◆ REQUIRED ACTION: Write the data below out again, exactly as each line reads.

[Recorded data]

== == ==

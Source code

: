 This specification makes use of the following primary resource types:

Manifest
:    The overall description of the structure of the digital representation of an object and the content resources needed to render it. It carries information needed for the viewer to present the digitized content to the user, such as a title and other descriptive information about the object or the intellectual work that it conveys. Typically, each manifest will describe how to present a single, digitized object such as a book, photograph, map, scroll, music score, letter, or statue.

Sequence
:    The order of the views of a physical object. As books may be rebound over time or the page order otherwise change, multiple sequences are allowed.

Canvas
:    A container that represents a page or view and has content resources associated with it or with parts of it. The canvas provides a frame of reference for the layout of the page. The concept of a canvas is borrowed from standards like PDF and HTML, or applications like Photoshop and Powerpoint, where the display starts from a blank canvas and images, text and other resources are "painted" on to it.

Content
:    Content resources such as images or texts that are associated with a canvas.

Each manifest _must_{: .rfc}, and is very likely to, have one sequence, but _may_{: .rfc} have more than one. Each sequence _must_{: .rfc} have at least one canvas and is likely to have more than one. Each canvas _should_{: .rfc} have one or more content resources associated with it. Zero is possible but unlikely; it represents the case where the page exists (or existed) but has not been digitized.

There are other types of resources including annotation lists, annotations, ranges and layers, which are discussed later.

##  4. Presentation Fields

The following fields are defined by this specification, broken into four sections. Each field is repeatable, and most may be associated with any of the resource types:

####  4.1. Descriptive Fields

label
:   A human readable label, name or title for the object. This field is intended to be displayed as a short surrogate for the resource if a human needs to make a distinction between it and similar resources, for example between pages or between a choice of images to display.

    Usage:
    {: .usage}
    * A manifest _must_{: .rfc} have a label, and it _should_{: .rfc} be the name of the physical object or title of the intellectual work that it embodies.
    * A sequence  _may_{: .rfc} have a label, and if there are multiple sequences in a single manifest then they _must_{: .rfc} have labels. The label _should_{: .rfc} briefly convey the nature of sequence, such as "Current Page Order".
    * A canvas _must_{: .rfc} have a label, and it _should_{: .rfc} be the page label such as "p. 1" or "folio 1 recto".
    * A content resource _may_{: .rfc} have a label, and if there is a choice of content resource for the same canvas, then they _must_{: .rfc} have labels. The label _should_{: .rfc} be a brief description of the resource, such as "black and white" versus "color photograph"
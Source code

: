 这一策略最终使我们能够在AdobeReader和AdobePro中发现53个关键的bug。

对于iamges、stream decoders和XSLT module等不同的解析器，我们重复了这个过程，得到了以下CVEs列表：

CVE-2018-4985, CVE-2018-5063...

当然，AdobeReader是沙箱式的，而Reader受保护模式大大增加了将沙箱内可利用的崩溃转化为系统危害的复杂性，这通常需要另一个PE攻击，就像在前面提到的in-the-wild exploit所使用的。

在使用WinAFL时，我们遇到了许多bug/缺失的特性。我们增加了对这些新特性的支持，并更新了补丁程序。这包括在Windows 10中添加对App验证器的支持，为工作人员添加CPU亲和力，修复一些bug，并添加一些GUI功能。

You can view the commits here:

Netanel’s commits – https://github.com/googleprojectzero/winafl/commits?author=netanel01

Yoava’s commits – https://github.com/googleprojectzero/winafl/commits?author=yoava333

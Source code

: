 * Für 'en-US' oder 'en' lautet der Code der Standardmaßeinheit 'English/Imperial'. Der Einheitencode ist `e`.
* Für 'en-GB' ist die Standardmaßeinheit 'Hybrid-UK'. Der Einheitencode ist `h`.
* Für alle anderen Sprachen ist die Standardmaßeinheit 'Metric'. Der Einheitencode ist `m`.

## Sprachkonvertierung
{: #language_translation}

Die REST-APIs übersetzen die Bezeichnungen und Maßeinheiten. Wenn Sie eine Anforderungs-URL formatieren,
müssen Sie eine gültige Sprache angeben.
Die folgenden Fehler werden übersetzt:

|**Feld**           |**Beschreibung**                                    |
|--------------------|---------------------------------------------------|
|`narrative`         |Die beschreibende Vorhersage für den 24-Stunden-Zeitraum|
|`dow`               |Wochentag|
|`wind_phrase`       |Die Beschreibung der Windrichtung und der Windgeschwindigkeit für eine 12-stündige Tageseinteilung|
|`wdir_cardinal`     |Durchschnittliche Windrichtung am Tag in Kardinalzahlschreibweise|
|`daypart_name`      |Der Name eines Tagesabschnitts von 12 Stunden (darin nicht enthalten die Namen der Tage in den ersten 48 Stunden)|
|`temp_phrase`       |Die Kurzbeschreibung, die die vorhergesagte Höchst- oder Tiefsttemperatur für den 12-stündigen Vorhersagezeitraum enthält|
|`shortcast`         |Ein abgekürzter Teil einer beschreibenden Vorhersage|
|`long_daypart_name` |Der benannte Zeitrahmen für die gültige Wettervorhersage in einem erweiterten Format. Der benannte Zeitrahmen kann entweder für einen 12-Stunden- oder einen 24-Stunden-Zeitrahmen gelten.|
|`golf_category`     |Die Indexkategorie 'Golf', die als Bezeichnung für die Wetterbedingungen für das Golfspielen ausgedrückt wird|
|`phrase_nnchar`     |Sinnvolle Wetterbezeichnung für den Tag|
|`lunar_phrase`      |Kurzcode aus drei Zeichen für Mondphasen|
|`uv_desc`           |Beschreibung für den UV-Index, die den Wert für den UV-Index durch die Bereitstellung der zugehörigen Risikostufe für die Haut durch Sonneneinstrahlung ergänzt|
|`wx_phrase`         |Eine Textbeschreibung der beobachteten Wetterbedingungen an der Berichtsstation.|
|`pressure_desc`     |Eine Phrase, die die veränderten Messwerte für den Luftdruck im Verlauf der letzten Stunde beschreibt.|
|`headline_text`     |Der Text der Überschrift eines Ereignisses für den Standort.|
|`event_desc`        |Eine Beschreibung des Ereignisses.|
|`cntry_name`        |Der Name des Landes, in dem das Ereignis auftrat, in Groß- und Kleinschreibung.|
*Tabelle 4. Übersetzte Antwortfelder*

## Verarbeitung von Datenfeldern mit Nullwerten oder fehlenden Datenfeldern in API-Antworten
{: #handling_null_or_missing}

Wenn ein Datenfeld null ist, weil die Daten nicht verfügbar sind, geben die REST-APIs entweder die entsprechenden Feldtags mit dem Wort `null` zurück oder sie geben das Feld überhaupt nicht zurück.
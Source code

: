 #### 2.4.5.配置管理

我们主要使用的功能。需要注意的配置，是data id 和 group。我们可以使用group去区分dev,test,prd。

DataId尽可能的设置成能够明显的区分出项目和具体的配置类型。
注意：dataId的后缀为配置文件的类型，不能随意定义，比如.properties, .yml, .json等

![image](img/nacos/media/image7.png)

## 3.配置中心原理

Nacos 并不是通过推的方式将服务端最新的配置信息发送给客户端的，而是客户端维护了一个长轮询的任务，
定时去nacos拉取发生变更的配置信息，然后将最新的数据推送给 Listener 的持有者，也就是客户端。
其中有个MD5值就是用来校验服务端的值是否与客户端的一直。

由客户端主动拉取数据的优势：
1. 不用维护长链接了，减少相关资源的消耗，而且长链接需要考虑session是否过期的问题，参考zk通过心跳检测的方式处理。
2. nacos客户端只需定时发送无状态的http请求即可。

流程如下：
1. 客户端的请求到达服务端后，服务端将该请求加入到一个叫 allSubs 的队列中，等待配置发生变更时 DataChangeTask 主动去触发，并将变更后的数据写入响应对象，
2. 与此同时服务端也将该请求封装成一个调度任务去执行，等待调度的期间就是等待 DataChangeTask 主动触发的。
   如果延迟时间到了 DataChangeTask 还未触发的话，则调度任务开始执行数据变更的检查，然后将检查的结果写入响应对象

== == ==

◆ YOUR RESPONSE:
Source code

: This specification makes use of the following primary resource types:

Manifest
:    The overall description of the structure of the digital representation of an object and the content resources needed to render it. It carries information needed for the viewer to present the digitized content to the user, such as a title and other descriptive information about the object or the intellectual work that it conveys. Typically, each manifest will describe how to present a single, digitized object such as a book, photograph, map, scroll, music score, letter, or statue.

Sequence
:    The order of the views of a physical object. As books may be rebound over time or the page order otherwise change, multiple sequences are allowed.

Canvas
:    A container that represents a page or view and has content resources associated with it or with parts of it. The canvas provides a frame of reference for the layout of the page. The concept of a canvas is borrowed from standards like PDF and HTML, or applications like Photoshop and Powerpoint, where the display starts from a blank canvas and images, text and other resources are "painted" on to it.

Content
:    Content resources such as images or texts that are associated with a canvas.

Each manifest _must_{: .rfc}, and is very likely to, have one sequence, but _may_{: .rfc} have more than one. Each sequence _must_{: .rfc} have at least one canvas and is likely to have more than one. Each canvas _should_{: .rfc} have one or more content resources associated with it. Zero is possible but unlikely; it represents the case where the page exists (or existed) but has not been digitized.

There are other types of resources including annotation lists, annotations, ranges and layers, which are discussed later.

##  4. Presentation Fields

The following fields are defined by this specification, broken into four sections. Each field is repeatable, and most may be associated with any of the resource types:

####  4.1. Descriptive Fields

label
:   A human readable label, name or title for the object. This field is intended to be displayed as a short surrogate for the resource if a human needs to make a distinction between it and similar resources, for example between pages or between a choice of images to display.

    Usage:
    {: .usage}
    * A manifest _must_{: .rfc} have a label, and it _should_{: .rfc} be the name of the physical object or title of the intellectual work that it embodies.
    * A sequence  _may_{: .rfc} have a label, and if there are multiple sequences in a single manifest then they _must_{: .rfc} have labels. The label _should_{: .rfc} briefly convey the nature of sequence, such as "Current Page Order".
    * A canvas _must_{: .rfc} have a label, and it _should_{: .rfc} be the page label such as "p. 1" or "folio 1 recto".
    * A content resource _may_{: .rfc} have a label, and if there is a choice of content resource for the same canvas, then they _must_{: .rfc} have labels. The label _should_{: .rfc} be a brief description of the resource, such as "black and white" versus "color photograph"
Source code

: 这一策略最终使我们能够在AdobeReader和AdobePro中发现53个关键的bug。

对于iamges、stream decoders和XSLT module等不同的解析器，我们重复了这个过程，得到了以下CVEs列表：

CVE-2018-4985, CVE-2018-5063...

当然，AdobeReader是沙箱式的，而Reader受保护模式大大增加了将沙箱内可利用的崩溃转化为系统危害的复杂性，这通常需要另一个PE攻击，就像在前面提到的in-the-wild exploit所使用的。

在使用WinAFL时，我们遇到了许多bug/缺失的特性。我们增加了对这些新特性的支持，并更新了补丁程序。这包括在Windows 10中添加对App验证器的支持，为工作人员添加CPU亲和力，修复一些bug，并添加一些GUI功能。

You can view the commits here:

Netanel’s commits – https://github.com/googleprojectzero/winafl/commits?author=netanel01

Yoava’s commits – https://github.com/googleprojectzero/winafl/commits?author=yoava333

Source code

: * Für 'en-US' oder 'en' lautet der Code der Standardmaßeinheit 'English/Imperial'. Der Einheitencode ist `e`.
* Für 'en-GB' ist die Standardmaßeinheit 'Hybrid-UK'. Der Einheitencode ist `h`.
* Für alle anderen Sprachen ist die Standardmaßeinheit 'Metric'. Der Einheitencode ist `m`.

## Sprachkonvertierung
{: #language_translation}

Die REST-APIs übersetzen die Bezeichnungen und Maßeinheiten. Wenn Sie eine Anforderungs-URL formatieren,
müssen Sie eine gültige Sprache angeben.
Die folgenden Fehler werden übersetzt:

|**Feld**           |**Beschreibung**                                    |
|--------------------|---------------------------------------------------|
|`narrative`         |Die beschreibende Vorhersage für den 24-Stunden-Zeitraum|
|`dow`               |Wochentag|
|`wind_phrase`       |Die Beschreibung der Windrichtung und der Windgeschwindigkeit für eine 12-stündige Tageseinteilung|
|`wdir_cardinal`     |Durchschnittliche Windrichtung am Tag in Kardinalzahlschreibweise|
|`daypart_name`      |Der Name eines Tagesabschnitts von 12 Stunden (darin nicht enthalten die Namen der Tage in den ersten 48 Stunden)|
|`temp_phrase`       |Die Kurzbeschreibung, die die vorhergesagte Höchst- oder Tiefsttemperatur für den 12-stündigen Vorhersagezeitraum enthält|
|`shortcast`         |Ein abgekürzter Teil einer beschreibenden Vorhersage|
|`long_daypart_name` |Der benannte Zeitrahmen für die gültige Wettervorhersage in einem erweiterten Format. Der benannte Zeitrahmen kann entweder für einen 12-Stunden- oder einen 24-Stunden-Zeitrahmen gelten.|
|`golf_category`     |Die Indexkategorie 'Golf', die als Bezeichnung für die Wetterbedingungen für das Golfspielen ausgedrückt wird|
|`phrase_nnchar`     |Sinnvolle Wetterbezeichnung für den Tag|
|`lunar_phrase`      |Kurzcode aus drei Zeichen für Mondphasen|
|`uv_desc`           |Beschreibung für den UV-Index, die den Wert für den UV-Index durch die Bereitstellung der zugehörigen Risikostufe für die Haut durch Sonneneinstrahlung ergänzt|
|`wx_phrase`         |Eine Textbeschreibung der beobachteten Wetterbedingungen an der Berichtsstation.|
|`pressure_desc`     |Eine Phrase, die die veränderten Messwerte für den Luftdruck im Verlauf der letzten Stunde beschreibt.|
|`headline_text`     |Der Text der Überschrift eines Ereignisses für den Standort.|
|`event_desc`        |Eine Beschreibung des Ereignisses.|
|`cntry_name`        |Der Name des Landes, in dem das Ereignis auftrat, in Groß- und Kleinschreibung.|
*Tabelle 4. Übersetzte Antwortfelder*

## Verarbeitung von Datenfeldern mit Nullwerten oder fehlenden Datenfeldern in API-Antworten
{: #handling_null_or_missing}

Wenn ein Datenfeld null ist, weil die Daten nicht verfügbar sind, geben die REST-APIs entweder die entsprechenden Feldtags mit dem Wort `null` zurück oder sie geben das Feld überhaupt nicht zurück.
Source code

: #### 2.4.5.配置管理

我们主要使用的功能。需要注意的配置，是data id 和 group。我们可以使用group去区分dev,test,prd。

DataId尽可能的设置成能够明显的区分出项目和具体的配置类型。
注意：dataId的后缀为配置文件的类型，不能随意定义，比如.properties, .yml, .json等

![image](img/nacos/media/image7.png)

## 3.配置中心原理

Nacos 并不是通过推的方式将服务端最新的配置信息发送给客户端的，而是客户端维护了一个长轮询的任务，
定时去nacos拉取发生变更的配置信息，然后将最新的数据推送给 Listener 的持有者，也就是客户端。
其中有个MD5值就是用来校验服务端的值是否与客户端的一直。

由客户端主动拉取数据的优势：
1. 不用维护长链接了，减少相关资源的消耗，而且长链接需要考虑session是否过期的问题，参考zk通过心跳检测的方式处理。
2. nacos客户端只需定时发送无状态的http请求即可。

流程如下：
1. 客户端的请求到达服务端后，服务端将该请求加入到一个叫 allSubs 的队列中，等待配置发生变更时 DataChangeTask 主动去触发，并将变更后的数据写入响应对象，
2. 与此同时服务端也将该请求封装成一个调度任务去执行，等待调度的期间就是等待 DataChangeTask 主动触发的。
   如果延迟时间到了 DataChangeTask 还未触发的话，则调度任务开始执行数据变更的检查，然后将检查的结果写入响应对象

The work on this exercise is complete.